Leaving the pictures aside, reproduce the data in full and word for word.

Collected data entries
[Start of section]
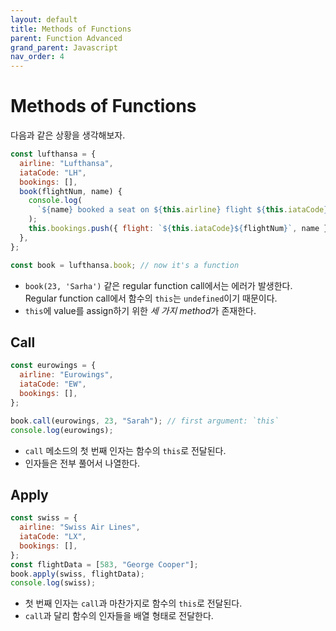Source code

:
 ```yaml
---
layout: default
title: Methods of Functions
parent: Function Advanced
grand_parent: Javascript
nav_order: 4
---
```


# Methods of Functions

다음과 같은 상황을 생각해보자.

```javascript
const lufthansa = {
  airline: "Lufthansa",
  iataCode: "LH",
  bookings: [],
  book(flightNum, name) {
    console.log(
      `${name} booked a seat on ${this.airline} flight ${this.iataCode}${flightNum}`
    );
    this.bookings.push({ flight: `${this.iataCode}${flightNum}`, name });
  },
};

const book = lufthansa.book; // now it's a function
```

- `book(23, 'Sarha')` 같은 regular function call에서는 에러가 발생한다. Regular function call에서 함수의 `this`는 `undefined`이기 때문이다.
- `this`에 value를 assign하기 위한 *세 가지 method*가 존재한다.

## Call

```javascript
const eurowings = {
  airline: "Eurowings",
  iataCode: "EW",
  bookings: [],
};

book.call(eurowings, 23, "Sarah"); // first argument: `this`
console.log(eurowings);
```

- `call` 메소드의 첫 번째 인자는 함수의 `this`로 전달된다.
- 인자들은 전부 풀어서 나열한다.

## Apply

```javascript
const swiss = {
  airline: "Swiss Air Lines",
  iataCode: "LX",
  bookings: [],
};
const flightData = [583, "George Cooper"];
book.apply(swiss, flightData);
console.log(swiss);
```

- 첫 번째 인자는 `call`과 마찬가지로 함수의 `this`로 전달된다.
- `call`과 달리 함수의 인자들을 배열 형태로 전달한다.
[End of section]
**Answer section**
Source code

:
 ```yaml
---
layout: default
title: Methods of Functions
parent: Function Advanced
grand_parent: Javascript
nav_order: 4
---
```


# Methods of Functions

다음과 같은 상황을 생각해보자.

```javascript
const lufthansa = {
  airline: "Lufthansa",
  iataCode: "LH",
  bookings: [],
  book(flightNum, name) {
    console.log(
      `${name} booked a seat on ${this.airline} flight ${this.iataCode}${flightNum}`
    );
    this.bookings.push({ flight: `${this.iataCode}${flightNum}`, name });
  },
};

const book = lufthansa.book; // now it's a function
```

- `book(23, 'Sarha')` 같은 regular function call에서는 에러가 발생한다. Regular function call에서 함수의 `this`는 `undefined`이기 때문이다.
- `this`에 value를 assign하기 위한 *세 가지 method*가 존재한다.

## Call

```javascript
const eurowings = {
  airline: "Eurowings",
  iataCode: "EW",
  bookings: [],
};

book.call(eurowings, 23, "Sarah"); // first argument: `this`
console.log(eurowings);
```

- `call` 메소드의 첫 번째 인자는 함수의 `this`로 전달된다.
- 인자들은 전부 풀어서 나열한다.

## Apply

```javascript
const swiss = {
  airline: "Swiss Air Lines",
  iataCode: "LX",
  bookings: [],
};
const flightData = [583, "George Cooper"];
book.apply(swiss, flightData);
console.log(swiss);
```

- 첫 번째 인자는 `call`과 마찬가지로 함수의 `this`로 전달된다.
- `call`과 달리 함수의 인자들을 배열 형태로 전달한다.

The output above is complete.